This week, I’ve been feeling emotional… however this feeling is not entirely irrational. It’s amazing how undervalued emotion really is.
September is our launch of the school year at Fuller Theological Seminary, and I am now the sidekick to valley girl genius Jenn Graffius, and undertaking responsibility for planning and running such events as ‘The Festival of Beginnings’, ‘New Student Convocation’, and a variety of other worship events hosted at Fuller. It is slightly bizarre to sit down to plan a service for an established seminary. Most of the people in attendance will be far more qualified theologically than I, and from disparate backgrounds and traditions. Yet, our team holds a deep hope for an expression of unity amongst us… the powerful unity that only Christ can bring.

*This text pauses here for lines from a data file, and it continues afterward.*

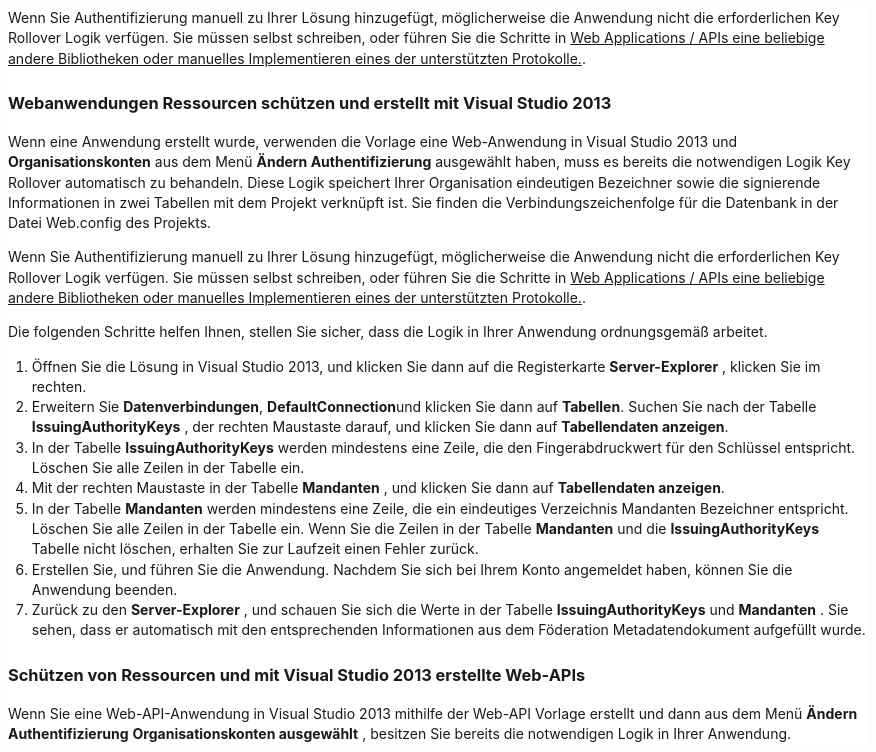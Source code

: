 Wenn Sie Authentifizierung manuell zu Ihrer Lösung hinzugefügt, möglicherweise die Anwendung nicht die erforderlichen Key Rollover Logik verfügen. Sie müssen selbst schreiben, oder führen Sie die Schritte in [Web Applications / APIs eine beliebige andere Bibliotheken oder manuelles Implementieren eines der unterstützten Protokolle.](#other).

### <a name="a-namevs2013aweb-applications-protecting-resources-and-created-with-visual-studio-2013"></a><a name="vs2013"></a>Webanwendungen Ressourcen schützen und erstellt mit Visual Studio 2013

Wenn eine Anwendung erstellt wurde, verwenden die Vorlage eine Web-Anwendung in Visual Studio 2013 und **Organisationskonten** aus dem Menü **Ändern Authentifizierung** ausgewählt haben, muss es bereits die notwendigen Logik Key Rollover automatisch zu behandeln. Diese Logik speichert Ihrer Organisation eindeutigen Bezeichner sowie die signierende Informationen in zwei Tabellen mit dem Projekt verknüpft ist. Sie finden die Verbindungszeichenfolge für die Datenbank in der Datei Web.config des Projekts.

Wenn Sie Authentifizierung manuell zu Ihrer Lösung hinzugefügt, möglicherweise die Anwendung nicht die erforderlichen Key Rollover Logik verfügen. Sie müssen selbst schreiben, oder führen Sie die Schritte in [Web Applications / APIs eine beliebige andere Bibliotheken oder manuelles Implementieren eines der unterstützten Protokolle.](#other).

Die folgenden Schritte helfen Ihnen, stellen Sie sicher, dass die Logik in Ihrer Anwendung ordnungsgemäß arbeitet.

1. Öffnen Sie die Lösung in Visual Studio 2013, und klicken Sie dann auf die Registerkarte **Server-Explorer** , klicken Sie im rechten.
2. Erweitern Sie **Datenverbindungen**, **DefaultConnection**und klicken Sie dann auf **Tabellen**. Suchen Sie nach der Tabelle **IssuingAuthorityKeys** , der rechten Maustaste darauf, und klicken Sie dann auf **Tabellendaten anzeigen**.
3. In der Tabelle **IssuingAuthorityKeys** werden mindestens eine Zeile, die den Fingerabdruckwert für den Schlüssel entspricht. Löschen Sie alle Zeilen in der Tabelle ein.
4. Mit der rechten Maustaste in der Tabelle **Mandanten** , und klicken Sie dann auf **Tabellendaten anzeigen**.
5. In der Tabelle **Mandanten** werden mindestens eine Zeile, die ein eindeutiges Verzeichnis Mandanten Bezeichner entspricht. Löschen Sie alle Zeilen in der Tabelle ein. Wenn Sie die Zeilen in der Tabelle **Mandanten** und die **IssuingAuthorityKeys** Tabelle nicht löschen, erhalten Sie zur Laufzeit einen Fehler zurück.
6. Erstellen Sie, und führen Sie die Anwendung. Nachdem Sie sich bei Ihrem Konto angemeldet haben, können Sie die Anwendung beenden.
7. Zurück zu den **Server-Explorer** , und schauen Sie sich die Werte in der Tabelle **IssuingAuthorityKeys** und **Mandanten** . Sie sehen, dass er automatisch mit den entsprechenden Informationen aus dem Föderation Metadatendokument aufgefüllt wurde.

### <a name="a-namevs2013aweb-apis-protecting-resources-and-created-with-visual-studio-2013"></a><a name="vs2013"></a>Schützen von Ressourcen und mit Visual Studio 2013 erstellte Web-APIs

Wenn Sie eine Web-API-Anwendung in Visual Studio 2013 mithilfe der Web-API Vorlage erstellt und dann aus dem Menü **Ändern Authentifizierung** **Organisationskonten ausgewählt** , besitzen Sie bereits die notwendigen Logik in Ihrer Anwendung.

On Friday we met our fresh-faced chapel interns… a small but diverse, talented group of masters students we will see flourish into greatness as we progress through the year. As I am (arguably) Pentecostal, and we have Baptist, Presbyterian, Lutheran and charismatic voices at the table, we stressed the importance of thinking through our strengths of traditions. In this way, we ensure we are not presuming upon the community’s negotiated space, but bringing our absolute best for this time and place. Our team is truly intergenerational, as our interns are in their twenties, I and Jenn are in our thirties, and we are supervised by liturgists and composers in their forties and sixties. It’s a privilege to be sitting at the table with these worship pastors.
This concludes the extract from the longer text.